Nous voilà donc au 4ème étage, dans la salle du contrepoids et sa
machinerie, nous grimpons au 5ème dans la salle des lampes et au 6ème,
utilisée comme chambre de veille.En se penchant vers l’intérieur, nous apercevons le
rez-de-chaussée par l’oculus qui traverse tous les paliers. Ce puits, reproduit
à chaque étage, a permis de monter les matériaux et déverse la lumière.Enfin, nous sortons sur la coursive extérieure ou chemin de
ronde, au pied de la lanterne aux deux couleurs rouge et verte. De là nous
bénéficions d’une vue sur l’océan, des couleurs marines subtiles sous un ciel de plus en plus
ensoleillé ; et la marée qui se retire découvre le chemin constitué de
grosses dalles menant jusqu’à la poterne.Notre gardien passionné nous raccompagne jusqu’à la
couronne. Cet anneau en bas de la tour
comprend des espaces privatifs, 4
chambres, une cuisine des locaux techniques et un groupe électrogène.
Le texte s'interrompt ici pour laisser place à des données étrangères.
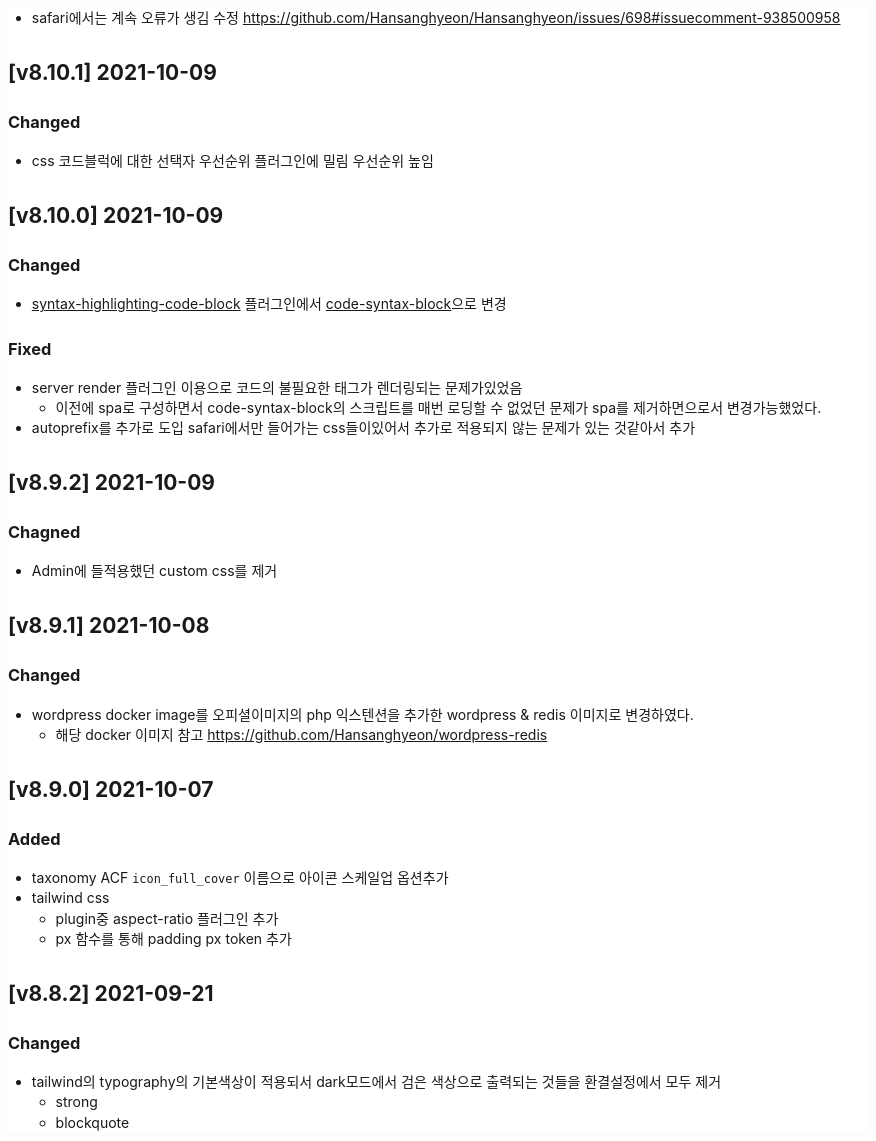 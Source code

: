 - safari에서는 계속 오류가 생김 수정 https://github.com/Hansanghyeon/Hansanghyeon/issues/698#issuecomment-938500958

## [v8.10.1] 2021-10-09

### Changed

- css 코드블럭에 대한 선택자 우선순위 플러그인에 밀림 우선순위 높임

## [v8.10.0] 2021-10-09

### Changed

- [syntax-highlighting-code-block](https://wordpress.org/plugins/syntax-highlighting-code-block/) 플러그인에서 [code-syntax-block](https://github.com/mkaz/code-syntax-block)으로 변경

### Fixed

- server render 플러그인 이용으로 코드의 불필요한 태그가 렌더링되는 문제가있었음
  - 이전에 spa로 구성하면서 code-syntax-block의 스크립트를 매번 로딩할 수 없었던 문제가 spa를 제거하면으로서 변경가능했었다.
- autoprefix를 추가로 도입 safari에서만 들어가는 css들이있어서 추가로 적용되지 않는 문제가 있는 것같아서 추가

## [v8.9.2] 2021-10-09

### Chagned

- Admin에 들적용했던 custom css를 제거

## [v8.9.1] 2021-10-08

### Changed

- wordpress docker image를 오피셜이미지의 php 익스텐션을 추가한 wordpress & redis 이미지로 변경하였다.
  - 해당 docker 이미지 참고 https://github.com/Hansanghyeon/wordpress-redis

## [v8.9.0] 2021-10-07

### Added

- taxonomy ACF `icon_full_cover` 이름으로 아이콘 스케일업 옵션추가
- tailwind css
  - plugin중 aspect-ratio 플러그인 추가
  - px 함수를 통해 padding px token 추가
## [v8.8.2] 2021-09-21

### Changed

- tailwind의 typography의 기본색상이 적용되서 dark모드에서 검은 색상으로 출력되는 것들을 환결설정에서 모두 제거
  - strong
  - blockquote
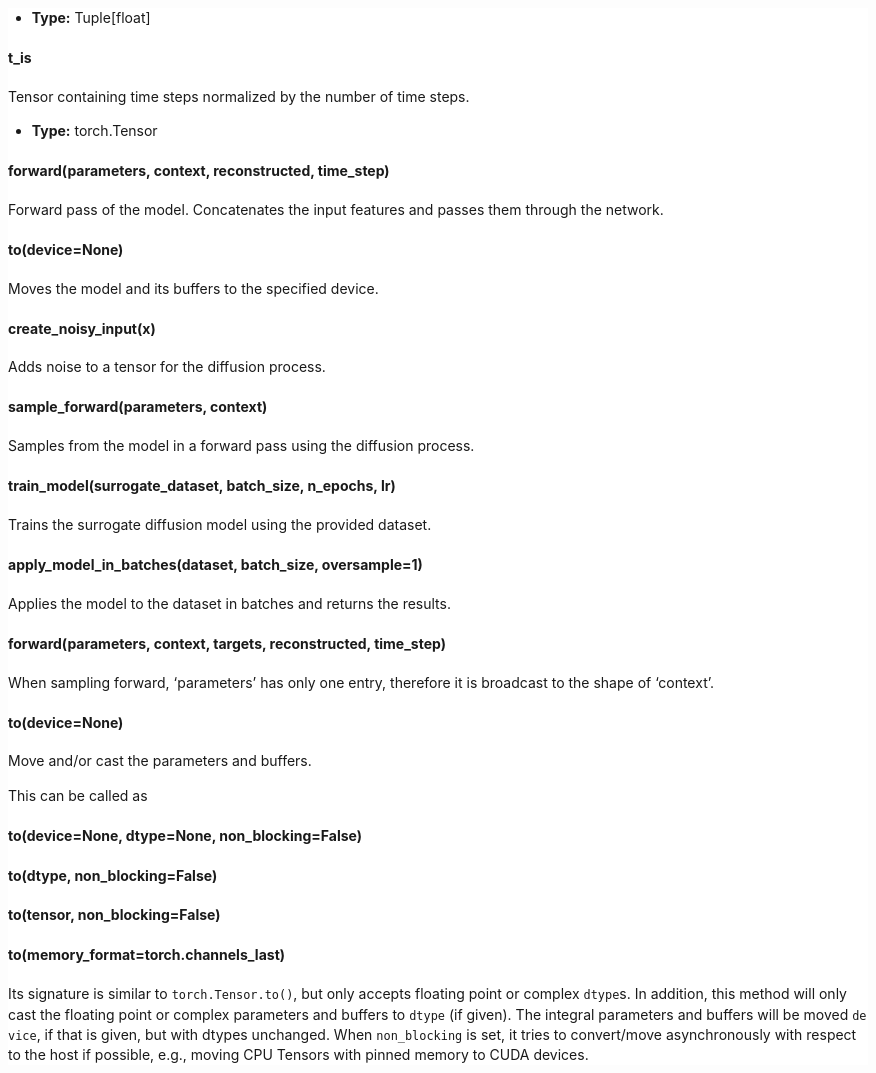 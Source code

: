 * **Type:**
  Tuple[float]

#### t_is

Tensor containing time steps normalized by the number of time steps.

* **Type:**
  torch.Tensor

#### forward(parameters, context, reconstructed, time_step)

Forward pass of the model. Concatenates the input features and passes them through the network.

#### to(device=None)

Moves the model and its buffers to the specified device.

#### create_noisy_input(x)

Adds noise to a tensor for the diffusion process.

#### sample_forward(parameters, context)

Samples from the model in a forward pass using the diffusion process.

#### train_model(surrogate_dataset, batch_size, n_epochs, lr)

Trains the surrogate diffusion model using the provided dataset.

#### apply_model_in_batches(dataset, batch_size, oversample=1)

Applies the model to the dataset in batches and returns the results.

#### forward(parameters, context, targets, reconstructed, time_step)

When sampling forward, ‘parameters’ has only one entry, therefore it is broadcast to
the shape of ‘context’.

#### to(device=None)

Move and/or cast the parameters and buffers.

This can be called as

#### to(device=None, dtype=None, non_blocking=False)

#### to(dtype, non_blocking=False)

#### to(tensor, non_blocking=False)

#### to(memory_format=torch.channels_last)

Its signature is similar to `torch.Tensor.to()`, but only accepts
floating point or complex `dtype`s. In addition, this method will
only cast the floating point or complex parameters and buffers to `dtype`
(if given). The integral parameters and buffers will be moved
`device`, if that is given, but with dtypes unchanged. When
`non_blocking` is set, it tries to convert/move asynchronously
with respect to the host if possible, e.g., moving CPU Tensors with
pinned memory to CUDA devices.
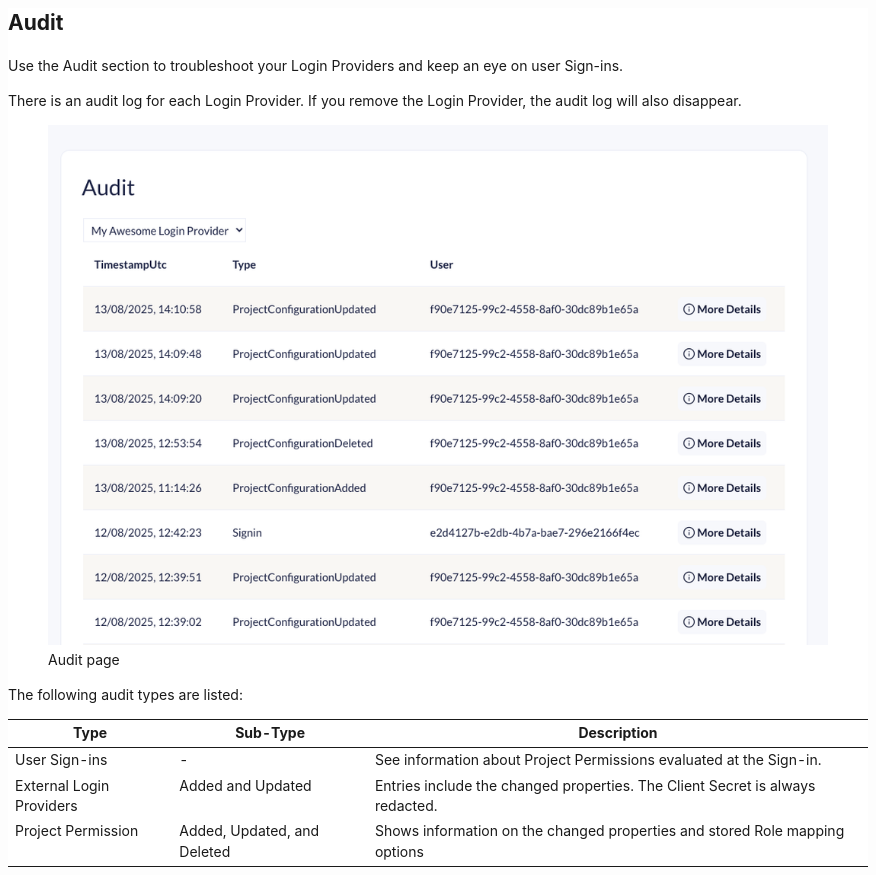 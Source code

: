 ## Audit

Use the Audit section to troubleshoot your Login Providers and keep an eye on user Sign-ins.

There is an audit log for each Login Provider. If you remove the Login Provider, the audit log will also disappear. 

<figure><img src="../../../.gitbook/assets/organization-elp-audit-screen.png" alt=""><figcaption>Audit page</figcaption></figure>

The following audit types are listed:

| Type | Sub-Type | Description |
|---|---|---|
| User Sign-ins | - | See information about Project Permissions evaluated at the Sign-in. |
| External Login Providers | Added and Updated | Entries include the changed properties. The Client Secret is always redacted. |
| Project Permission | Added, Updated, and Deleted | Shows information on the changed properties and stored Role mapping options |

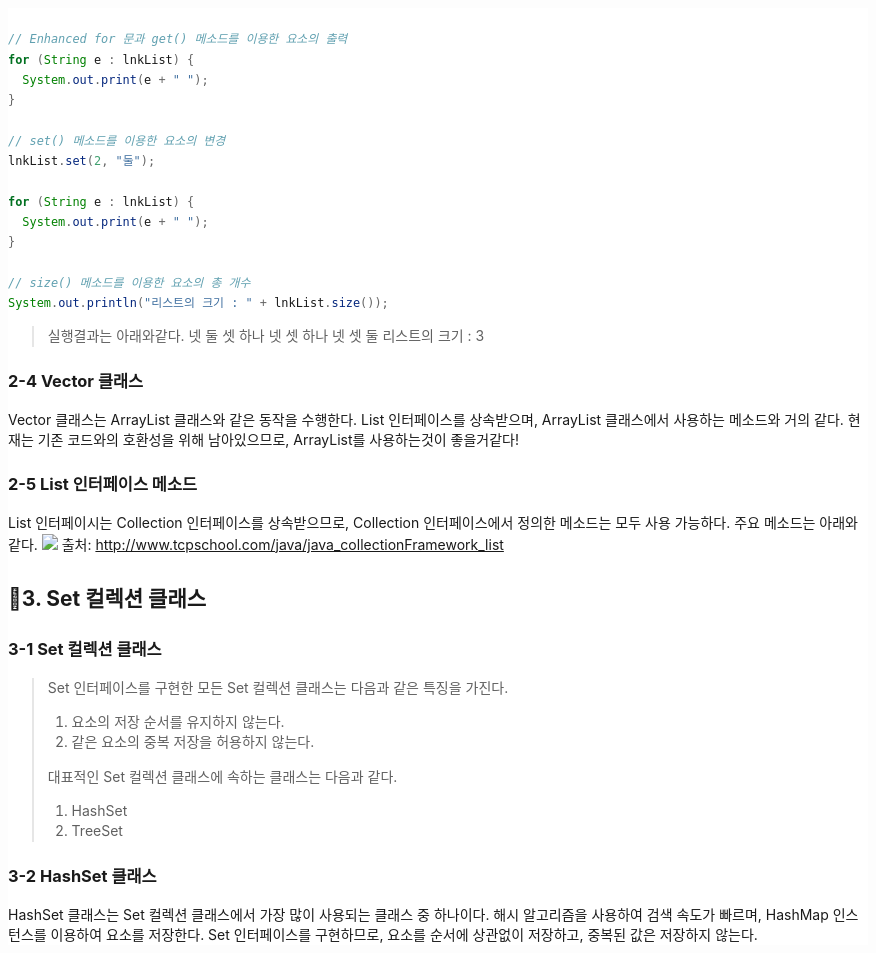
   ```java

// Enhanced for 문과 get() 메소드를 이용한 요소의 출력
for (String e : lnkList) {
    System.out.print(e + " ");
}

// set() 메소드를 이용한 요소의 변경
lnkList.set(2, "둘");

for (String e : lnkList) {
    System.out.print(e + " ");
}

// size() 메소드를 이용한 요소의 총 개수
System.out.println("리스트의 크기 : " + lnkList.size());
  ```

>실행결과는 아래와같다.
>넷 둘 셋 하나
>넷 셋 하나
>넷 셋 둘
>리스트의 크기 : 3

### 2-4 Vector<E> 클래스
  Vector 클래스는 ArrayList 클래스와 같은 동작을 수행한다. List 인터페이스를 상속받으며, ArrayList 클래스에서 사용하는 메소드와 거의 같다. 현재는 기존 코드와의 호환성을 위해 남아있으므로, ArrayList를 사용하는것이 좋을거같다!

### 2-5 List 인터페이스 메소드
  List 인터페이시는 Collection 인터페이스를 상속받으므로, Collection 인터페이스에서 정의한 메소드는 모두 사용 가능하다.
  주요 메소드는 아래와 같다.
  ![](https://velog.velcdn.com/images/rkddntjd7/post/1f51681b-831d-48ab-b6a0-0d9d66841beb/image.png)
출처: http://www.tcpschool.com/java/java_collectionFramework_list

## 📌3. Set 컬렉션 클래스
### 3-1 Set 컬렉션 클래스
  > Set 인터페이스를 구현한 모든 Set  컬렉션 클래스는 다음과 같은 특징을 가진다.
  >
  > 1. 요소의 저장 순서를 유지하지 않는다.
  > 2. 같은 요소의 중복 저장을 허용하지 않는다.
  >
  > 대표적인 Set 컬렉션 클래스에 속하는 클래스는 다음과 같다.
  >
  > 1. HashSet
  > 2. TreeSet

### 3-2 HashSet 클래스
HashSet 클래스는 Set 컬렉션 클래스에서 가장 많이 사용되는 클래스 중 하나이다.
해시 알고리즘을 사용하여 검색 속도가 빠르며, HashMap 인스턴스를 이용하여 요소를 저장한다.
Set 인터페이스를 구현하므로, 요소를 순서에 상관없이 저장하고, 중복된 값은 저장하지 않는다.
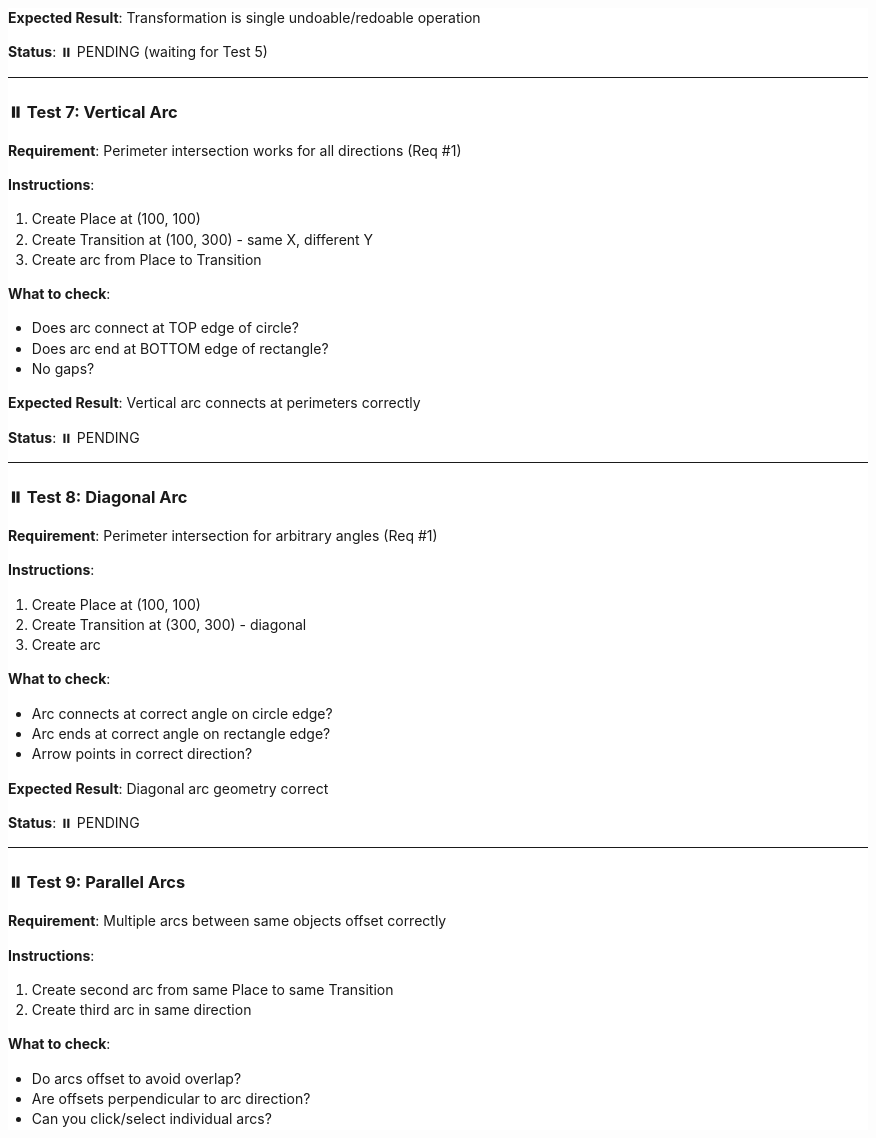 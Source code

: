 **Expected Result**: Transformation is single undoable/redoable operation

**Status**: ⏸️ PENDING (waiting for Test 5)

---

### ⏸️ Test 7: Vertical Arc
**Requirement**: Perimeter intersection works for all directions (Req #1)

**Instructions**:
1. Create Place at (100, 100)
2. Create Transition at (100, 300) - same X, different Y
3. Create arc from Place to Transition

**What to check**:
- Does arc connect at TOP edge of circle?
- Does arc end at BOTTOM edge of rectangle?
- No gaps?

**Expected Result**: Vertical arc connects at perimeters correctly

**Status**: ⏸️ PENDING

---

### ⏸️ Test 8: Diagonal Arc
**Requirement**: Perimeter intersection for arbitrary angles (Req #1)

**Instructions**:
1. Create Place at (100, 100)
2. Create Transition at (300, 300) - diagonal
3. Create arc

**What to check**:
- Arc connects at correct angle on circle edge?
- Arc ends at correct angle on rectangle edge?
- Arrow points in correct direction?

**Expected Result**: Diagonal arc geometry correct

**Status**: ⏸️ PENDING

---

### ⏸️ Test 9: Parallel Arcs
**Requirement**: Multiple arcs between same objects offset correctly

**Instructions**:
1. Create second arc from same Place to same Transition
2. Create third arc in same direction

**What to check**:
- Do arcs offset to avoid overlap?
- Are offsets perpendicular to arc direction?
- Can you click/select individual arcs?
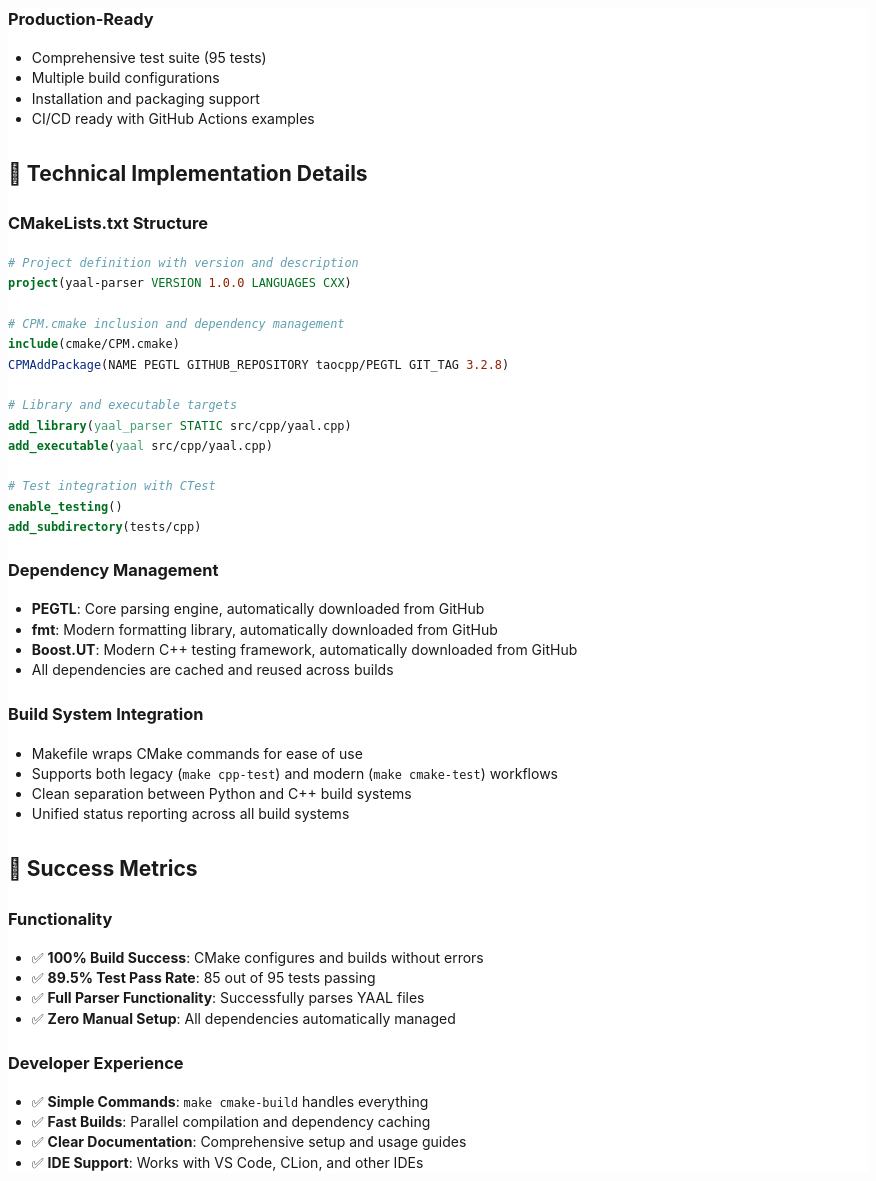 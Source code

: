 ### **Production-Ready**
- Comprehensive test suite (95 tests)
- Multiple build configurations
- Installation and packaging support
- CI/CD ready with GitHub Actions examples

## 🔧 Technical Implementation Details

### **CMakeLists.txt Structure**
```cmake
# Project definition with version and description
project(yaal-parser VERSION 1.0.0 LANGUAGES CXX)

# CPM.cmake inclusion and dependency management
include(cmake/CPM.cmake)
CPMAddPackage(NAME PEGTL GITHUB_REPOSITORY taocpp/PEGTL GIT_TAG 3.2.8)

# Library and executable targets
add_library(yaal_parser STATIC src/cpp/yaal.cpp)
add_executable(yaal src/cpp/yaal.cpp)

# Test integration with CTest
enable_testing()
add_subdirectory(tests/cpp)
```

### **Dependency Management**
- **PEGTL**: Core parsing engine, automatically downloaded from GitHub
- **fmt**: Modern formatting library, automatically downloaded from GitHub
- **Boost.UT**: Modern C++ testing framework, automatically downloaded from GitHub
- All dependencies are cached and reused across builds

### **Build System Integration**
- Makefile wraps CMake commands for ease of use
- Supports both legacy (`make cpp-test`) and modern (`make cmake-test`) workflows
- Clean separation between Python and C++ build systems
- Unified status reporting across all build systems

## 🎉 Success Metrics

### **Functionality**
- ✅ **100% Build Success**: CMake configures and builds without errors
- ✅ **89.5% Test Pass Rate**: 85 out of 95 tests passing
- ✅ **Full Parser Functionality**: Successfully parses YAAL files
- ✅ **Zero Manual Setup**: All dependencies automatically managed

### **Developer Experience**
- ✅ **Simple Commands**: `make cmake-build` handles everything
- ✅ **Fast Builds**: Parallel compilation and dependency caching
- ✅ **Clear Documentation**: Comprehensive setup and usage guides
- ✅ **IDE Support**: Works with VS Code, CLion, and other IDEs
Si le
phare, monument classé, se visite à la bonne saison, il continue d’être
surveillé toute l’année par ses gardiens. Il doit subir des restaurations
fréquentes dues aux conditions climatiques. Lors des grains ou simplement du
mauvais temps, la pluie bat la façade ouest et rince les pierres calcaires mais
côté est le sel se dépose et l’érosion de la pierre apparait très nettement
sous forme de trous.Nous aurions bien trainaillé un peu plus à l’intérieur de
l’anneau mais le temps nous presse et l’heure de rendez-vous fixé par le
capitaine du bateau approche. Puisque la marée est basse nous empruntons la
chaussée dallée encore un peu immergée
délimitée par des piquets. Les pieds dans l’eau jusqu’aux chevilles nous pataugeons
au milieu des bancs de sable. L’un d’eux
est la survivance d’une île végétalisée,
érodée par la tempête et rabotée à une hauteur d’ 1,5 m. C’est agréable de
barboter dans l’eau tiède et le sable, à condition d’éviter les coquilles
coupantes des huitres à moitié enfoncées.Le véhicule amphibie nous récupère sur une émergence
sableuse ressemblant à une plage entourée d’eau et nous confie rapidement au
bateau prudent stationné un peu plus loin. Nous
sortons nos sandwichs pendant une traversée différente de celle de ce matin, sous le
soleil avec des teintes d’été et une vue plus dégagée sur la côte.